• TASK TO COMPLETE: Restate word for word the lines of the records below, starting at the line that contains "Pequeno, Pref II, Física" and ending at the line that contains "e mais o 8012-10", with both of those lines included and nothing else.

════

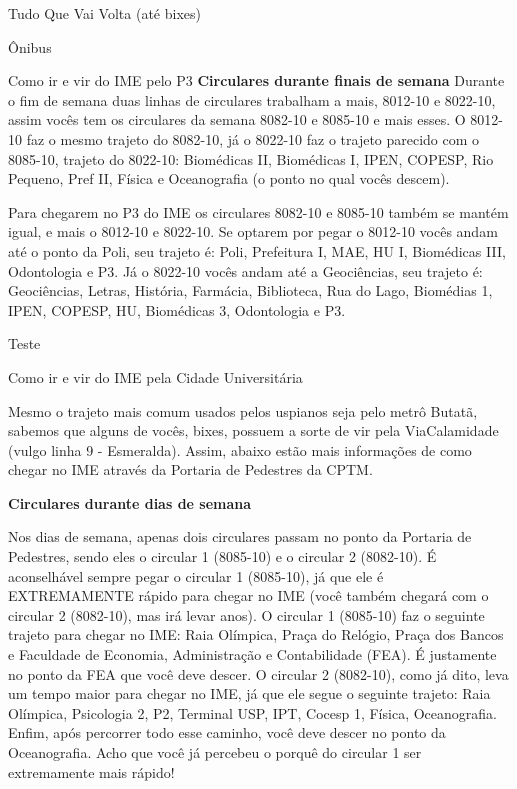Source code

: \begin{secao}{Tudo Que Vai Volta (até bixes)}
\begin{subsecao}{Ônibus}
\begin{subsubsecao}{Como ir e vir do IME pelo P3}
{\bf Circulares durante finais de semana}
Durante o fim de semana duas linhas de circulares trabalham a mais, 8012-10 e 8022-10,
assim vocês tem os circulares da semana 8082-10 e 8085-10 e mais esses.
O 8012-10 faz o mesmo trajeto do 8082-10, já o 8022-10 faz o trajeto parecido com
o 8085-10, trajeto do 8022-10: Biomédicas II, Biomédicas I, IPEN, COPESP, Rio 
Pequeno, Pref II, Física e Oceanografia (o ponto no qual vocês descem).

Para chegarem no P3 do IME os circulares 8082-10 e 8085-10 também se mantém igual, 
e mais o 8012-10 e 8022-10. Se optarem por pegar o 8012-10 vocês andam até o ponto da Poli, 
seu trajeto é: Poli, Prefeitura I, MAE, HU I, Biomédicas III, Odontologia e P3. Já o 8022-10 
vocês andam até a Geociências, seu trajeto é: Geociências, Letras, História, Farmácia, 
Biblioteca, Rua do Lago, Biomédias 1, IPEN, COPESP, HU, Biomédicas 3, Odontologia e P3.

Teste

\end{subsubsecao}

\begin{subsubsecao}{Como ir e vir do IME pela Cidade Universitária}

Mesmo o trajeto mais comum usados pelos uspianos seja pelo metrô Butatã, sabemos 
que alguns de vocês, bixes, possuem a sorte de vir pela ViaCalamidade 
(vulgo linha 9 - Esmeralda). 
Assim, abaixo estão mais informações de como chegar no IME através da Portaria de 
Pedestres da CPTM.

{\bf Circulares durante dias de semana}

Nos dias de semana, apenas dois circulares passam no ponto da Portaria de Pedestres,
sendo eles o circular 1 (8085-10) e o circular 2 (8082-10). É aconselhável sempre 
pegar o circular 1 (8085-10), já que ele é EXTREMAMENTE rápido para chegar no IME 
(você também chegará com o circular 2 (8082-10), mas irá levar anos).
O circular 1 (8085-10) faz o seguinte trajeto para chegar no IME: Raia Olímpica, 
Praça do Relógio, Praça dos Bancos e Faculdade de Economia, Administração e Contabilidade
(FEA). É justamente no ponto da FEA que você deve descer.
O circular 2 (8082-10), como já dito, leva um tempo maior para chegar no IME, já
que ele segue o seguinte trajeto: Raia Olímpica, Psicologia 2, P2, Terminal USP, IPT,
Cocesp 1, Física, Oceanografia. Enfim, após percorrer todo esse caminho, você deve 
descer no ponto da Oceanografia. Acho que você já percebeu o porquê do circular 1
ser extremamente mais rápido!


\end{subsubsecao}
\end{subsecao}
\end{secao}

════

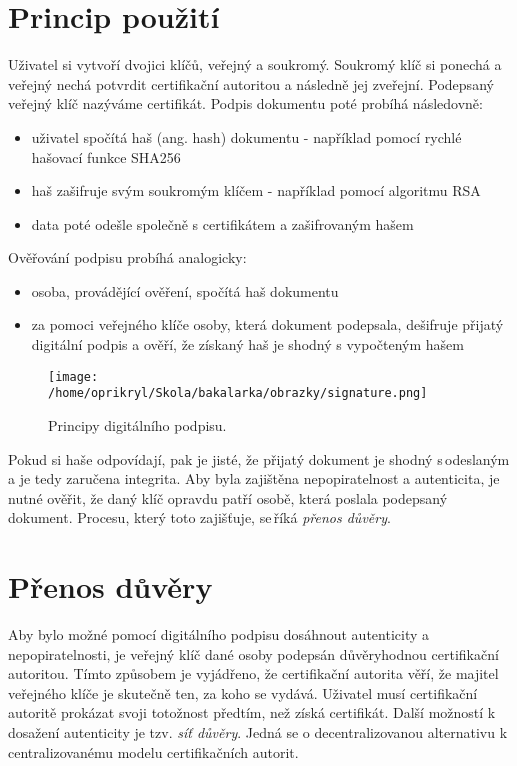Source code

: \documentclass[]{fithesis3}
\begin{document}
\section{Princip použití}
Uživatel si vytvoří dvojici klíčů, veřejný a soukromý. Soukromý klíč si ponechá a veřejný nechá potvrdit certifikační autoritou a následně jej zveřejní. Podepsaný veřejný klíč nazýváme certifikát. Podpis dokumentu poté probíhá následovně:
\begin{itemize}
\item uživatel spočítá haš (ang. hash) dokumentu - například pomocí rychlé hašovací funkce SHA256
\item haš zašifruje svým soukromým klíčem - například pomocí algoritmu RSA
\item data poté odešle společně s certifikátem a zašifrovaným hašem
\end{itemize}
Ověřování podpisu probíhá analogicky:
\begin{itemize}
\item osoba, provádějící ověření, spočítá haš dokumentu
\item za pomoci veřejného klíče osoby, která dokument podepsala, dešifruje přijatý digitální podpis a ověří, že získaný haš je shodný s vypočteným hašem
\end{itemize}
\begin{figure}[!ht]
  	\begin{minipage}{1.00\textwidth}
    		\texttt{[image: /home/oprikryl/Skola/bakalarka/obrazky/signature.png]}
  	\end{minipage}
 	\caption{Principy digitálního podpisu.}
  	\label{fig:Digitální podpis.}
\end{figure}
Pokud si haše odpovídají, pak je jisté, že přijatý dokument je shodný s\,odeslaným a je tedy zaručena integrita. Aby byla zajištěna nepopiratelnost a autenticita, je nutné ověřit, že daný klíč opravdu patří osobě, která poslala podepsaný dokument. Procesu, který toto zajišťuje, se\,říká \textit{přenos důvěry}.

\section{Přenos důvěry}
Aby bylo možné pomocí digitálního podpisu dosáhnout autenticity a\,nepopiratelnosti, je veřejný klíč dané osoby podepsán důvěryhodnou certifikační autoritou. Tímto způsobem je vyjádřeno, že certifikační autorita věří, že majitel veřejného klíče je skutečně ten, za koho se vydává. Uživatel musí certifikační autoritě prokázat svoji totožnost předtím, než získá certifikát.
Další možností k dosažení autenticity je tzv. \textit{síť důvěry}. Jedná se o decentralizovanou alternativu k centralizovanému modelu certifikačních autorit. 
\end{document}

════

• FINISHED EXERCISE:
Pequeno, Pref II, Física e Oceanografia (o ponto no qual vocês descem).

Para chegarem no P3 do IME os circulares 8082-10 e 8085-10 também se mantém igual, 
e mais o 8012-10 e 8022-10. Se optarem por pegar o 8012-10 vocês andam até o ponto da Poli, 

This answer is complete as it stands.